Personal information
- Full name: Ángel Ricardo Velarte Rosando
- Nationality: Argentina
- Born: 8 June 1971 (age 55) Buenos Aires, Argentina
- Height: 1.73 m (5 ft 8 in)
- Weight: 73 kg (161 lb)

Sport
- Sport: Shooting
- Event(s): 10 m air rifle (AR60) 50 m rifle prone (FR60PR) 50 m rifle 3 positions (FR3X40)
- Club: Tiro Federal La Rioja
- Coached by: Julio Escalante Ariel Martínez

Medal record
Men's shooting
Representing Argentina
Pan American Games
| Gold medal – first place | 2003 Santo Domingo | AR60 |

= Ángel Velarte =

Argentine sports shooter

Ángel Ricardo Velarte Rosando (born June 8, 1971, in Buenos Aires) is an Argentine sport shooter. He won a gold medal in air rifle shooting at the 2003 Pan American Games in Santo Domingo, Dominican Republic, and was selected to compete for Argentina in two editions of the Olympic Games (1996 and 2004). Having started shooting at the age of fifteen, Velarte served most of his sporting career as a full-time member of the La Rioja Shooting Federation (Tiro Federal La Rioja) in his native Buenos Aires under head coaches Julio Escalante and Ariel Martínez.

Velarte's Olympic debut came at the 1996 Summer Olympics in Atlanta, where he wound up a thirty-eighth spot in the 10 m air rifle, and then edged out his compatriot Ricardo Rusticucci by a three-point advantage to take the forty-fourth position in the 50 m rifle 3 positions, accumulating a tally of 577 and 1,142 points, respectively.

Despite missing out his 2000 Olympic bid, Velarte reached the peak of his shooting career by claiming the first gold medal for Argentina in the men's air rifle at the 2003 Pan American Games in Santo Domingo, Dominican Republic with a total score of 692.5 points. Because of his remarkable victory, Velarte had guaranteed a place on the Argentine team and attained a mandatory minimum score to compete for the Olympics, signifying his return from an eight-year absence.

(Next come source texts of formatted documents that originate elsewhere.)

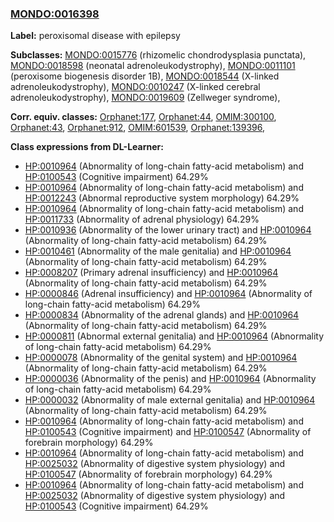 
### [MONDO:0016398](http://purl.obolibrary.org/obo/MONDO_0016398)
**Label:** peroxisomal disease with epilepsy

**Subclasses:** [MONDO:0015776](http://purl.obolibrary.org/obo/MONDO_0015776) (rhizomelic chondrodysplasia punctata), [MONDO:0018598](http://purl.obolibrary.org/obo/MONDO_0018598) (neonatal adrenoleukodystrophy), [MONDO:0011101](http://purl.obolibrary.org/obo/MONDO_0011101) (peroxisome biogenesis disorder 1B), [MONDO:0018544](http://purl.obolibrary.org/obo/MONDO_0018544) (X-linked adrenoleukodystrophy), [MONDO:0010247](http://purl.obolibrary.org/obo/MONDO_0010247) (X-linked cerebral adrenoleukodystrophy), [MONDO:0019609](http://purl.obolibrary.org/obo/MONDO_0019609) (Zellweger syndrome), 

**Corr. equiv. classes:** [Orphanet:177](http://www.orpha.net/ORDO/Orphanet_177), [Orphanet:44](http://www.orpha.net/ORDO/Orphanet_44), [OMIM:300100](http://purl.obolibrary.org/obo/OMIM_300100), [Orphanet:43](http://www.orpha.net/ORDO/Orphanet_43), [Orphanet:912](http://www.orpha.net/ORDO/Orphanet_912), [OMIM:601539](http://purl.obolibrary.org/obo/OMIM_601539), [Orphanet:139396](http://www.orpha.net/ORDO/Orphanet_139396), 

**Class expressions from DL-Learner:**

- [HP:0010964](http://purl.obolibrary.org/obo/HP_0010964) (Abnormality of long-chain fatty-acid metabolism) and [HP:0100543](http://purl.obolibrary.org/obo/HP_0100543) (Cognitive impairment) 64.29%
- [HP:0010964](http://purl.obolibrary.org/obo/HP_0010964) (Abnormality of long-chain fatty-acid metabolism) and [HP:0012243](http://purl.obolibrary.org/obo/HP_0012243) (Abnormal reproductive system morphology) 64.29%
- [HP:0010964](http://purl.obolibrary.org/obo/HP_0010964) (Abnormality of long-chain fatty-acid metabolism) and [HP:0011733](http://purl.obolibrary.org/obo/HP_0011733) (Abnormality of adrenal physiology) 64.29%
- [HP:0010936](http://purl.obolibrary.org/obo/HP_0010936) (Abnormality of the lower urinary tract) and [HP:0010964](http://purl.obolibrary.org/obo/HP_0010964) (Abnormality of long-chain fatty-acid metabolism) 64.29%
- [HP:0010461](http://purl.obolibrary.org/obo/HP_0010461) (Abnormality of the male genitalia) and [HP:0010964](http://purl.obolibrary.org/obo/HP_0010964) (Abnormality of long-chain fatty-acid metabolism) 64.29%
- [HP:0008207](http://purl.obolibrary.org/obo/HP_0008207) (Primary adrenal insufficiency) and [HP:0010964](http://purl.obolibrary.org/obo/HP_0010964) (Abnormality of long-chain fatty-acid metabolism) 64.29%
- [HP:0000846](http://purl.obolibrary.org/obo/HP_0000846) (Adrenal insufficiency) and [HP:0010964](http://purl.obolibrary.org/obo/HP_0010964) (Abnormality of long-chain fatty-acid metabolism) 64.29%
- [HP:0000834](http://purl.obolibrary.org/obo/HP_0000834) (Abnormality of the adrenal glands) and [HP:0010964](http://purl.obolibrary.org/obo/HP_0010964) (Abnormality of long-chain fatty-acid metabolism) 64.29%
- [HP:0000811](http://purl.obolibrary.org/obo/HP_0000811) (Abnormal external genitalia) and [HP:0010964](http://purl.obolibrary.org/obo/HP_0010964) (Abnormality of long-chain fatty-acid metabolism) 64.29%
- [HP:0000078](http://purl.obolibrary.org/obo/HP_0000078) (Abnormality of the genital system) and [HP:0010964](http://purl.obolibrary.org/obo/HP_0010964) (Abnormality of long-chain fatty-acid metabolism) 64.29%
- [HP:0000036](http://purl.obolibrary.org/obo/HP_0000036) (Abnormality of the penis) and [HP:0010964](http://purl.obolibrary.org/obo/HP_0010964) (Abnormality of long-chain fatty-acid metabolism) 64.29%
- [HP:0000032](http://purl.obolibrary.org/obo/HP_0000032) (Abnormality of male external genitalia) and [HP:0010964](http://purl.obolibrary.org/obo/HP_0010964) (Abnormality of long-chain fatty-acid metabolism) 64.29%
- [HP:0010964](http://purl.obolibrary.org/obo/HP_0010964) (Abnormality of long-chain fatty-acid metabolism) and [HP:0100543](http://purl.obolibrary.org/obo/HP_0100543) (Cognitive impairment) and [HP:0100547](http://purl.obolibrary.org/obo/HP_0100547) (Abnormality of forebrain morphology) 64.29%
- [HP:0010964](http://purl.obolibrary.org/obo/HP_0010964) (Abnormality of long-chain fatty-acid metabolism) and [HP:0025032](http://purl.obolibrary.org/obo/HP_0025032) (Abnormality of digestive system physiology) and [HP:0100547](http://purl.obolibrary.org/obo/HP_0100547) (Abnormality of forebrain morphology) 64.29%
- [HP:0010964](http://purl.obolibrary.org/obo/HP_0010964) (Abnormality of long-chain fatty-acid metabolism) and [HP:0025032](http://purl.obolibrary.org/obo/HP_0025032) (Abnormality of digestive system physiology) and [HP:0100543](http://purl.obolibrary.org/obo/HP_0100543) (Cognitive impairment) 64.29%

At the 2004 Summer Olympics in Athens, Velarte qualified for his second Argentine squad in rifle shooting. In the 10 m air rifle, Velarte shot 586 out of 600 to finish in a two-way tie with Serbia and Montenegro's Stevan Pletikosić for thirty-ninth place. Four days later, in the 50 m rifle prone, Velarte scored 584 points to grab the penultimate position in a field of forty-six shooters, betraying a three-point gap from Cuba's Reinier Estpinan in the prelims. In his third and last event, 50 m rifle 3 positions, Velarte fired 394 in the prone position, 368 in the standing, and 380 in the kneeling to accumulate an overall record of 1,137 points, leaving him in thirty-sixth place along with Mexico's Roberto José Elias.